• **Task details**: Check each line of the material below for "tools", then copy the ones that contain it.

• **Material shown**:
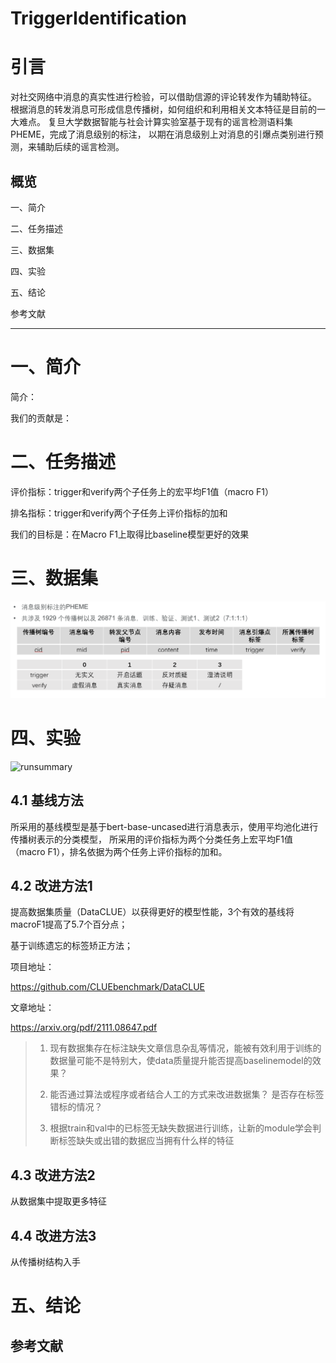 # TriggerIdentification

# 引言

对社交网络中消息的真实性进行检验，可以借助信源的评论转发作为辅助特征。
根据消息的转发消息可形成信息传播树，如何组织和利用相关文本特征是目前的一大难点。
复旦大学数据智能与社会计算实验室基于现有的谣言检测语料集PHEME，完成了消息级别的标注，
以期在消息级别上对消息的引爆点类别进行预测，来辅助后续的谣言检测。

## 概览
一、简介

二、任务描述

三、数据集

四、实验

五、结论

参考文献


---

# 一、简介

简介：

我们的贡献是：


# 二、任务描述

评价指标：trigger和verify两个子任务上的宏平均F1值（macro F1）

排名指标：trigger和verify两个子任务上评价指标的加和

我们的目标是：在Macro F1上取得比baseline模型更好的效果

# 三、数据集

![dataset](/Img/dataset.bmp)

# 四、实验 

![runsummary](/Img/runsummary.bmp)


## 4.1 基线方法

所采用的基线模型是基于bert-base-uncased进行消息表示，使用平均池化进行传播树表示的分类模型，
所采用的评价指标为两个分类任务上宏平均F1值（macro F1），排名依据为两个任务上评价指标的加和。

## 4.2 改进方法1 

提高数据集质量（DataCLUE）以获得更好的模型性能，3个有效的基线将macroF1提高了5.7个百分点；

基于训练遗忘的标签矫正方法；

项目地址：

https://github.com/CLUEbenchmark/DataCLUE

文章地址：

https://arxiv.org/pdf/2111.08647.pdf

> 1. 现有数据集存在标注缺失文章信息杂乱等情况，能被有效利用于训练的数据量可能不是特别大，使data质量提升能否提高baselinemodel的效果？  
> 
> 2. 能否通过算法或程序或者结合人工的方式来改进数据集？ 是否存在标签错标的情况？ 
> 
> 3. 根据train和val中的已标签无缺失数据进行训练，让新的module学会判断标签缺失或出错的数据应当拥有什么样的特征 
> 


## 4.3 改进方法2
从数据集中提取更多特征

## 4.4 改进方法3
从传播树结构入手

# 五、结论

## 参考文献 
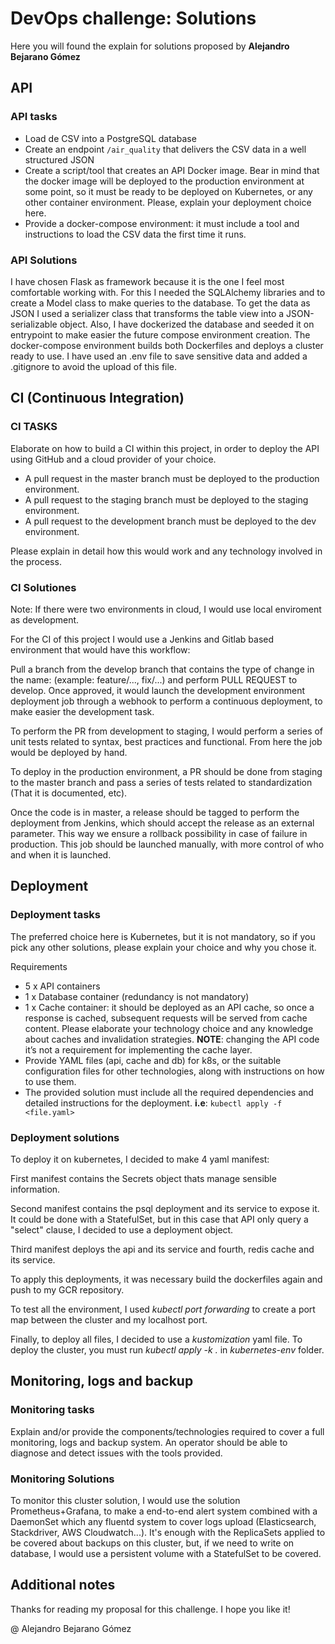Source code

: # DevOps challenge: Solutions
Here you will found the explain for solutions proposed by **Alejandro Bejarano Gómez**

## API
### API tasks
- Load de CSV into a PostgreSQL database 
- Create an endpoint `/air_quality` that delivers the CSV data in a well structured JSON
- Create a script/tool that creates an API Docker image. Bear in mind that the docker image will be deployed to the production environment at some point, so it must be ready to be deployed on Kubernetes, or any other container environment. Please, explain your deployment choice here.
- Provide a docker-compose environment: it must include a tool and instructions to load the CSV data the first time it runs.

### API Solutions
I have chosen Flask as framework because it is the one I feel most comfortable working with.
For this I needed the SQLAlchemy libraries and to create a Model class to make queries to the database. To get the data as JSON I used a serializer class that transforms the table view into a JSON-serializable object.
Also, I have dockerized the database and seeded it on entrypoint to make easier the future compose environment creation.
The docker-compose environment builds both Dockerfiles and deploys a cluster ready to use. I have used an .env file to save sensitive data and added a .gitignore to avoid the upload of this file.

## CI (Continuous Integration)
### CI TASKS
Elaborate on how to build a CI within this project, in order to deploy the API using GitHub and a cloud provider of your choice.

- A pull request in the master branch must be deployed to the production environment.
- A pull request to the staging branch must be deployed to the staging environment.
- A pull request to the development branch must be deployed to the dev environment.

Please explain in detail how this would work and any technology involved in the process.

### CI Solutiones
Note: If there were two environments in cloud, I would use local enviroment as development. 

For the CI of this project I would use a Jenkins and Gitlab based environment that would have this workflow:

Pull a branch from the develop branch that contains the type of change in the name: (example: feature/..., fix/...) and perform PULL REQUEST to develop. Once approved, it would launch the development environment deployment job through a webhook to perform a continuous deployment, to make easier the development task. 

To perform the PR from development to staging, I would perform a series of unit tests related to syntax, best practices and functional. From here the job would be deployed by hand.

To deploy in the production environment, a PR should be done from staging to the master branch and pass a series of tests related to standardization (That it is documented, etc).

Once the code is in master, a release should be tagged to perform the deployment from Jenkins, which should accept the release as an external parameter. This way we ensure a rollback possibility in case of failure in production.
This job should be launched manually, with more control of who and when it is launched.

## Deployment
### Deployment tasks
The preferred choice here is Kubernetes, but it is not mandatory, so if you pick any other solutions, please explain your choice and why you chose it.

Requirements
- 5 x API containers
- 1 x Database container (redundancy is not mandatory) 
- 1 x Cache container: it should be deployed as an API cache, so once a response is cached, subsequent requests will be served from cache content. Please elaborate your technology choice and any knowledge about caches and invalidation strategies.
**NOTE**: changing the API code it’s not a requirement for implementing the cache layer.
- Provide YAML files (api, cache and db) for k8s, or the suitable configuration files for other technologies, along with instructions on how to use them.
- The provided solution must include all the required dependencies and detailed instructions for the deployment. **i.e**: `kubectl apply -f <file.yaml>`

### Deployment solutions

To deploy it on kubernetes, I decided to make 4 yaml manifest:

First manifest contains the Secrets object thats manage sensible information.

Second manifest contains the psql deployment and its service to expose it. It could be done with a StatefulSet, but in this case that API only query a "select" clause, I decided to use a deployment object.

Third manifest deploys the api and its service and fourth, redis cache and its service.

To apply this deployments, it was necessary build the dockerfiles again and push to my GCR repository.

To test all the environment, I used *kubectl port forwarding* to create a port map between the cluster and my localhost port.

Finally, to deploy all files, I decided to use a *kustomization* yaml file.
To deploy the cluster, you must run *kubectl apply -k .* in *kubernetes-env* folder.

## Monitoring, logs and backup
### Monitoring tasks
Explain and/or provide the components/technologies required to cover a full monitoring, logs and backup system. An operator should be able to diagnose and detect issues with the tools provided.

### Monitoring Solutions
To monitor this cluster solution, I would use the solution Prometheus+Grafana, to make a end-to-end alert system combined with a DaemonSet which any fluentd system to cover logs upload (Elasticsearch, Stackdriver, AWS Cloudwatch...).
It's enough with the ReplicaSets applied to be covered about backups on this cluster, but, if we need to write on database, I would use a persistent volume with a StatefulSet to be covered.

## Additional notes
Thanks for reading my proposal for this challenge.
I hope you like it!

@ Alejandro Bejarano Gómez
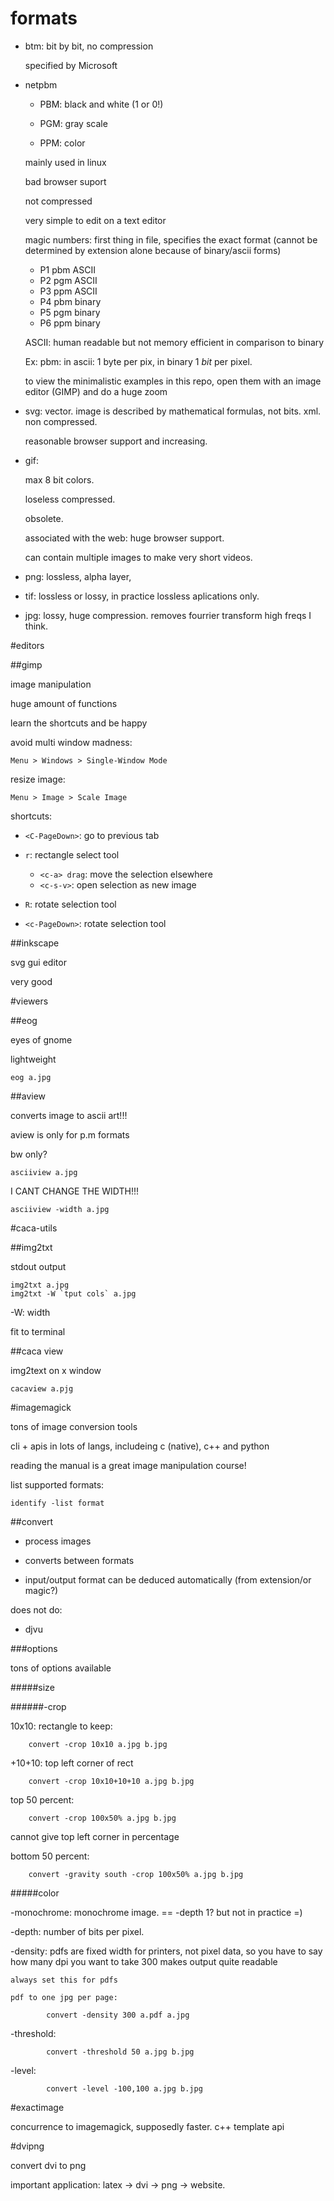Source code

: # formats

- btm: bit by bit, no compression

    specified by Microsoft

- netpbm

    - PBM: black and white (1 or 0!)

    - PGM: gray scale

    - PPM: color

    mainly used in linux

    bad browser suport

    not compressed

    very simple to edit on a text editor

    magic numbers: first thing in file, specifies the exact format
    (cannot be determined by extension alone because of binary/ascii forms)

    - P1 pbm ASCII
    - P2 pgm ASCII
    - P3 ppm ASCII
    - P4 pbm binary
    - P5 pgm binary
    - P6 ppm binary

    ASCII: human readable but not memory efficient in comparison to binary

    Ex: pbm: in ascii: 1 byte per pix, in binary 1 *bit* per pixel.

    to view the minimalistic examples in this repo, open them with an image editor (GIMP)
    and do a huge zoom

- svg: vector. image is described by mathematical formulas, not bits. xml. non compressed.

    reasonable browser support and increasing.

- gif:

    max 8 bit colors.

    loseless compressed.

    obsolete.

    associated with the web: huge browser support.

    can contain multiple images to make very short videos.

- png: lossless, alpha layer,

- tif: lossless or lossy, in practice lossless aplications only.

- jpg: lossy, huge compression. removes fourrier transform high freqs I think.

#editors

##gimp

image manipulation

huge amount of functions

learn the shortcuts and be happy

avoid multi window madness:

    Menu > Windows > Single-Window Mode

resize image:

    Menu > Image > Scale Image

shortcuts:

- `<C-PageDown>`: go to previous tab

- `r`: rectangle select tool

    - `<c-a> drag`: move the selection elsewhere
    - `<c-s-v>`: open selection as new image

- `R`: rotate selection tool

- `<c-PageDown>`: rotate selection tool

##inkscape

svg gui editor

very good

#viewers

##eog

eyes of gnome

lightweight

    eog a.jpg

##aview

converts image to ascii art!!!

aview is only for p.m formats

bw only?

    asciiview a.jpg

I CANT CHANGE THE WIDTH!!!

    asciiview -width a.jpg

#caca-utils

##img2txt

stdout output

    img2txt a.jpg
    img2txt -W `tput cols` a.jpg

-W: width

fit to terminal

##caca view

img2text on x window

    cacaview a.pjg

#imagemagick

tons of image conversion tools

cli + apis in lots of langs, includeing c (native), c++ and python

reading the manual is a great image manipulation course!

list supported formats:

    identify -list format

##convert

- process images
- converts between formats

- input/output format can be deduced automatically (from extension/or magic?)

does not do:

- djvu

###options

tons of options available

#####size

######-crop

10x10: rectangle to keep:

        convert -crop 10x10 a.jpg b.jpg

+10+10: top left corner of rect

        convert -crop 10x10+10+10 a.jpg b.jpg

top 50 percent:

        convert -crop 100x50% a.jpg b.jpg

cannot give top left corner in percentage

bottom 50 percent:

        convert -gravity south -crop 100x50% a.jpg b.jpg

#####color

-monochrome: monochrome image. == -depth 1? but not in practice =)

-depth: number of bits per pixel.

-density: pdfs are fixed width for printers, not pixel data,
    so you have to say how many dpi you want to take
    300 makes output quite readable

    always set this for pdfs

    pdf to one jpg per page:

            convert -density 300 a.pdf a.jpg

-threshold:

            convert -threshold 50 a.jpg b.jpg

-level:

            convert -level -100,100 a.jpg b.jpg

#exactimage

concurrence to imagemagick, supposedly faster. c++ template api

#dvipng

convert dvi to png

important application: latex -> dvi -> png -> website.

• **Result for this exercise**:
Explain and/or provide the components/technologies required to cover a full monitoring, logs and backup system. An operator should be able to diagnose and detect issues with the tools provided.
tons of image conversion tools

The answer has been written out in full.